(Records from a dataset)
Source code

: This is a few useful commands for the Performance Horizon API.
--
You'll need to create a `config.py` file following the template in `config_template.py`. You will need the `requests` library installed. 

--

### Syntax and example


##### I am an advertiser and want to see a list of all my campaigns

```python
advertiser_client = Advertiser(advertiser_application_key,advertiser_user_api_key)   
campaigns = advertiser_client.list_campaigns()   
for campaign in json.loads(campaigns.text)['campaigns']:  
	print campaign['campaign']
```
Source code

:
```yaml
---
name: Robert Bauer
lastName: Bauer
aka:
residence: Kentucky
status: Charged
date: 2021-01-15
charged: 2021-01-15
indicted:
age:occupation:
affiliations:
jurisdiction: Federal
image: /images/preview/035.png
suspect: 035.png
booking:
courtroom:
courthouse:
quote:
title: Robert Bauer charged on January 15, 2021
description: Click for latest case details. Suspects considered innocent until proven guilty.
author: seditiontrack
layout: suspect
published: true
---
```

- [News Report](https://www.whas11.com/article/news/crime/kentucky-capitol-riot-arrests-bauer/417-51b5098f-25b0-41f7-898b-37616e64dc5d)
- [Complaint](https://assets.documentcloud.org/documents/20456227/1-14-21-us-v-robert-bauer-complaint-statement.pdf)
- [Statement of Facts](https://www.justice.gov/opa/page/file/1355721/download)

> _BRIEF_: The required output is the set of lines from the first line of the data through the line that contains "### Syntax and example", transcribed exactly.

> _RESPONSE BELOW_:
Source code

: This is a few useful commands for the Performance Horizon API.
--
You'll need to create a `config.py` file following the template in `config_template.py`. You will need the `requests` library installed. 

--

### Syntax and example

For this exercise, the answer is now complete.